First Constraints on Compact Dark Matter from Fast Radio Burst Microstructure

Abstract

Despite existing constraints, it remains possible that up to 35% of all dark matter is comprised of compact objects, such as the black holes in the 10-100 M o˙ range whose existence has been confirmed by LIGO. The strong gravitational lensing of transients such as fast radio bursts (FRBs) and gamma-ray bursts has been suggested as a more sensitive probe for compact dark matter than intensity fluctuations observed in microlensing experiments. Recently the Australian Square Kilometre Array Pathfinder has reported burst substructure down to 15 μs timescales in FRBs in the redshift range 0.3-0.5. We investigate here the implications of this for the detectability of compact dark matter by FRBs. We find that a sample size of ∼130 FRBs would be required to constrain compact dark matter to less than the existing 35% limit with 95% confidence, if it were distributed along ⪆1 Gpc-long FRB sightlines through the cosmic web. Conversely, existing constraints on the fraction of compact dark matter permit as many as 1 in ≈40 of all z ≲ 0.4 FRBs to exhibit microlensed burst structure.
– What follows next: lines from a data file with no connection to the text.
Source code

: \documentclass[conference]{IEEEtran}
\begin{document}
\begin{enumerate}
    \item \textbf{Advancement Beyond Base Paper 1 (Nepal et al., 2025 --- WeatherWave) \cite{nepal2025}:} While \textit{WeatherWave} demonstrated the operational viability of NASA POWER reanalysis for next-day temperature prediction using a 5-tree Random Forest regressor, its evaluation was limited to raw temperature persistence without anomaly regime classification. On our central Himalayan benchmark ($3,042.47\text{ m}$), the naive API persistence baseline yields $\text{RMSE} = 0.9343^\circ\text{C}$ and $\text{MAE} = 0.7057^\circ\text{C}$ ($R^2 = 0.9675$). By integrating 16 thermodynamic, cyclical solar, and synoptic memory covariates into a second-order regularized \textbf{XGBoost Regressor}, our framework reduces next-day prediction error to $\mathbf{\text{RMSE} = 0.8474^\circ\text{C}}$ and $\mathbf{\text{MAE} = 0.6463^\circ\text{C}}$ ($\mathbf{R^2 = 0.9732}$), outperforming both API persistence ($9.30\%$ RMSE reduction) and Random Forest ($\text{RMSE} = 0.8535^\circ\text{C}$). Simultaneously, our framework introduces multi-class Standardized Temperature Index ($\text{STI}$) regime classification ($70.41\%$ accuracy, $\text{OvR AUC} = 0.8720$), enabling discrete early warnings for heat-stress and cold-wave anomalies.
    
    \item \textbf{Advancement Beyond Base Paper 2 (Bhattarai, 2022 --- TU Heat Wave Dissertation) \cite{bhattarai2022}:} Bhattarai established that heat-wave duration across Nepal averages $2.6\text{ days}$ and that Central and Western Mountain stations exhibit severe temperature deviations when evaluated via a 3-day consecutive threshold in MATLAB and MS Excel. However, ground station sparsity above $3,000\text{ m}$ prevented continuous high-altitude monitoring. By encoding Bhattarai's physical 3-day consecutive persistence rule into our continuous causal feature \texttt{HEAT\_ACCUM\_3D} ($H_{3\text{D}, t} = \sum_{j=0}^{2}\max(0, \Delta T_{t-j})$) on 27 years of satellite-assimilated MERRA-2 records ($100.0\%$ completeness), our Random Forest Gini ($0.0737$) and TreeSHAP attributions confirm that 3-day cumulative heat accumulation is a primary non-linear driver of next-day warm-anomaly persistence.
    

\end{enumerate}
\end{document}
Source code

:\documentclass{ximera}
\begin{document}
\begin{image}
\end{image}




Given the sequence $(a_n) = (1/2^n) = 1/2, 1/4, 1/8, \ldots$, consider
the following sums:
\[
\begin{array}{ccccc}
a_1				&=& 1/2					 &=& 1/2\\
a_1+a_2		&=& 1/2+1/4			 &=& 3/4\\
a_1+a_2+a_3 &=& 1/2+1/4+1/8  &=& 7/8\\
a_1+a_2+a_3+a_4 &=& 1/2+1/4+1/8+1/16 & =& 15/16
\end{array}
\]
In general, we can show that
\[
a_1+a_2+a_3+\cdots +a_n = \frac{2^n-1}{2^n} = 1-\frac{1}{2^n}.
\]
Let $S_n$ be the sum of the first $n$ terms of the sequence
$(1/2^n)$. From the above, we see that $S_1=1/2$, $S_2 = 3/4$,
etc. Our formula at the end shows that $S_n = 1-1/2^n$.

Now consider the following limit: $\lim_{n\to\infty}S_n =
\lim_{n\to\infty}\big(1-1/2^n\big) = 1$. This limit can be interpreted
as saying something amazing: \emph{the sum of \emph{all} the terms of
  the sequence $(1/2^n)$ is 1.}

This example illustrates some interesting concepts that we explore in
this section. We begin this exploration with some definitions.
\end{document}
Approximately 170 FRBs intercepting halos within ∼50 kpc would be required to exclude the fraction of compact dark matter in each intercepted halo to a similar level. Furthermore, we consider the cumulative effects of lensing of the FRB signal by a macroscopic dark matter distribution. We conclude that lensing from a uniform distribution of compact objects is likely not observable, but suggest that FRBs may set meaningful limits on power-law distributions of dark matter.